At Nvidia, where massive amounts of compute power and a wide range of GPUs and related hardware and software are regularly being engaged for this work, recent experiments with language translation are showing fascinating results and promise to help reach that elusive goal.
Bryan Catanzaro, Nvidia’s vice president of applied deep learning research, recently made a presentation at the AI Hardware Summit where he talked about how his company is pushing the frontiers of natural language processing (NLP) forward when it comes to language translation.
“Language modeling is an example of the kinds of new thoughts that people are thinking [and] it is enormously important commercially at many different companies,” said Catanzaro. “We are seeing exploding model complexity in so many different areas of language modeling,” with the rate of complexity doubling every two months today. “We are on track to have 100 trillion parameters, single models, by 2023.”
To do this work, the compute required to train these models is staggering, with the potential for costs of millions of dollars to as much as $1 billion for training alone.
“Now, why would somebody train a model that is so expensive?” he asked. “Because these language models are our first steps towards generalized artificial intelligence, you know, with few-shot learning. And that is enormously valuable and very exciting.”
Building a model that could take $1 billion to train it would essentially mean reinventing an entire company, and that model would have to be usable in many different contexts to make it worthwhile, he said.
To illustrate his reasoning, Catanzaro took an example of translation from a large language model and experimented by inserting the sentence “I live in California” in English. He quickly received its Spanish translation back from the model, “Yo vivo en California.”
In a prompt, he was going to ask the model to do a translation, but the model did it on its own before he asked. “It actually did the proper translation. And it was not just a word for word translation, either. If you look closely, why is this so astonishing is because this language model was not trained to do translation at all.”
Instead, what the model was trained to do before he used it in this way was to predict the next word in a sequence of text. The model had been previously trained on an enormous amount of data from the internet, he said.

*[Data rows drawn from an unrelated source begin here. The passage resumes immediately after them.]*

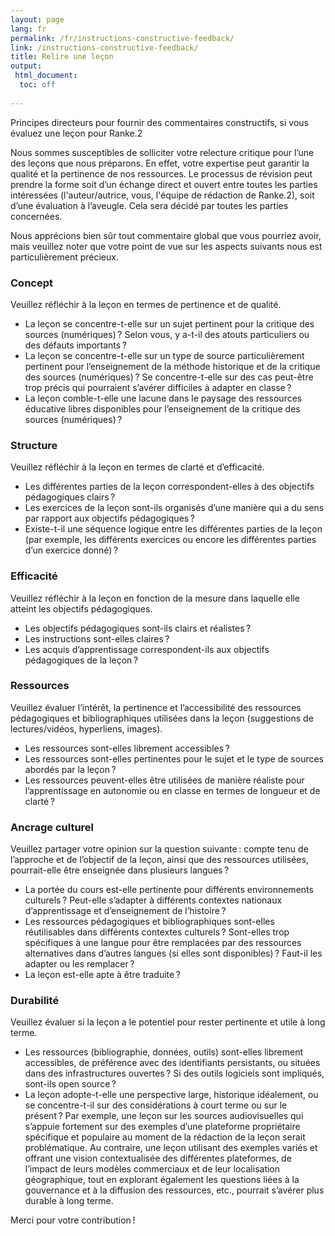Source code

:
 ```yaml
---
layout: page
lang: fr
permalink: /fr/instructions-constructive-feedback/
link: /instructions-constructive-feedback/ 
title: Relire une leçon
output: 
 html_document:
  toc: off
 
---
```

Principes directeurs pour fournir des commentaires constructifs, si vous évaluez une leçon pour Ranke.2  

<!-- more -->

Nous sommes susceptibles de solliciter votre relecture critique pour l’une des leçons que nous préparons. En effet, votre expertise peut garantir la qualité et la pertinence de nos ressources. Le processus de révision peut prendre la forme soit d’un échange direct et ouvert entre toutes les parties intéressées (l'auteur/autrice, vous, l'équipe de rédaction de Ranke.2), soit d’une évaluation à l’aveugle. Cela sera décidé par toutes les parties concernées.      

Nous apprécions bien sûr tout commentaire global que vous pourriez avoir, mais veuillez noter que votre point de vue sur les aspects suivants nous est particulièrement précieux. 

### Concept 
Veuillez réfléchir à la leçon en termes de pertinence et de qualité. 
* La leçon se concentre-t-elle sur un sujet pertinent pour la critique des sources (numériques)&#x202F;? Selon vous, y a-t-il des atouts particuliers ou des défauts importants&#x202F;? 
* La leçon se concentre-t-elle sur un type de source particulièrement pertinent pour l’enseignement de la méthode historique et de la critique des sources (numériques)&#x202F;? Se concentre-t-elle sur des cas peut-être trop précis qui pourraient s’avérer difficiles à adapter en classe&#x202F;?     
* La leçon comble-t-elle une lacune dans le paysage des ressources éducative libres disponibles pour l’enseignement de la critique des sources (numériques)&#x202F;?

### Structure 
Veuillez réfléchir à la leçon en termes de clarté et d’efficacité. 
* Les différentes parties de la leçon correspondent-elles à des objectifs pédagogiques clairs&#x202F;? 
* Les exercices de la leçon sont-ils organisés d’une manière qui a du sens par rapport aux objectifs pédagogiques&#x202F;?
* Existe-t-il une séquence logique entre les différentes parties de la leçon (par exemple, les différents exercices ou encore les différentes parties d’un exercice donné)&#x202F;? 


### Efficacité
Veuillez réfléchir à la leçon en fonction de la mesure dans laquelle elle atteint les objectifs pédagogiques.  
* Les objectifs pédagogiques sont-ils clairs et réalistes&#x202F;?
* Les instructions sont-elles claires&#x202F;? 
* Les acquis d’apprentissage correspondent-ils aux objectifs pédagogiques de la leçon&#x202F;? 


### Ressources 
Veuillez évaluer l’intérêt, la pertinence et l’accessibilité des ressources pédagogiques et bibliographiques utilisées dans la leçon (suggestions de lectures/vidéos, hyperliens, images). 
* Les ressources sont-elles librement accessibles&#x202F;? 
* Les ressources sont-elles pertinentes pour le sujet et le type de sources abordés par la leçon&#x202F;? 
* Les ressources peuvent-elles être utilisées de manière réaliste pour l’apprentissage en autonomie ou en classe en termes de longueur et de clarté&#x202F;? 


### Ancrage culturel
Veuillez partager votre opinion sur la question suivante&#x202F;: compte tenu de l’approche et de l’objectif de la leçon, ainsi que des ressources utilisées, pourrait-elle être enseignée dans plusieurs langues&#x202F;?    
* La portée du cours est-elle pertinente pour différents environnements culturels&#x202F;? Peut-elle s’adapter à différents contextes nationaux d’apprentissage et d’enseignement de l’histoire&#x202F;?  
* Les ressources pédagogiques et bibliographiques sont-elles réutilisables dans différents contextes culturels&#x202F;? Sont-elles trop spécifiques à une langue pour être remplacées par des ressources alternatives dans d’autres langues (si elles sont disponibles)&#x202F;? Faut-il les adapter ou les remplacer&#x202F;? 
* La leçon est-elle apte à être traduite&#x202F;? 


### Durabilité 
Veuillez évaluer si la leçon a le potentiel pour rester pertinente et utile à long terme. 
* Les ressources (bibliographie, données, outils) sont-elles librement accessibles, de préférence avec des identifiants persistants, ou situées dans des infrastructures ouvertes&#x202F;? Si des outils logiciels sont impliqués, sont-ils open source&#x202F;? 
* La leçon adopte-t-elle une perspective large, historique idéalement, ou se concentre-t-il sur des considérations à court terme ou sur le présent&#x202F;? Par exemple, une leçon sur les sources audiovisuelles qui s’appuie fortement sur des exemples d’une plateforme propriétaire spécifique et populaire au moment de la rédaction de la leçon serait problématique. Au contraire, une leçon utilisant des exemples variés et offrant une vision contextualisée des différentes plateformes, de l’impact de leurs modèles commerciaux et de leur localisation géographique, tout en explorant également les questions liées à la gouvernance et à la diffusion des ressources, etc., pourrait s’avérer plus durable à long terme. 

Merci pour votre contribution&#x202F;!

To do what it did was remarkable, said Catanzaro.
“The model, in order for it to learn the task of predicting the next word, needed to start understanding various high level concepts, like the fact that there is an English language, that there is a Spanish language and that they have vocabulary that is related,” he said. “For example, the word 'live,’ it looks a little bit different in English and in Spanish, but somehow the model knows that those are the same concepts.”
As amazing was that the model “grasped the idea that it could translate from English to Spanish,” he said. “Somehow, the model had to learn that.”
“And when we think about that, it's actually kind of staggering to think that a model that was just trained on a sequence of words could learn all those concepts,” said Catanzaro “And that is extraordinarily exciting because it is a step towards generalized artificial intelligence. And the reason this is so exciting is because all human activity, all of human ingenuity and wisdom has been encoded in language.”
What the model displayed was notable, he said. “It is a general form of reasoning that we have never had before, and that is very valuable and very exciting.”
The results provide promise for the concepts of NLP and AI and how they can advance society and the world, he said.
“These are the kinds of capabilities that are generating such investment in large scale language modeling,” said Catanzaro. “I think we are going to see continued investment just because the prospects are so great.”
This is the kind of technology advancements that Nvidia has been working toward in its almost 30 years of existence, he said.
“The core of the work we do involves optimizing hardware and software together, all the way from chips to systems to software, frameworks, libraries, compilers, algorithms and applications,” said Catanzaro. “We want the inventors, the researchers and the engineers that are coming up with future AI to be limited only by their own thoughts. That is the dream.”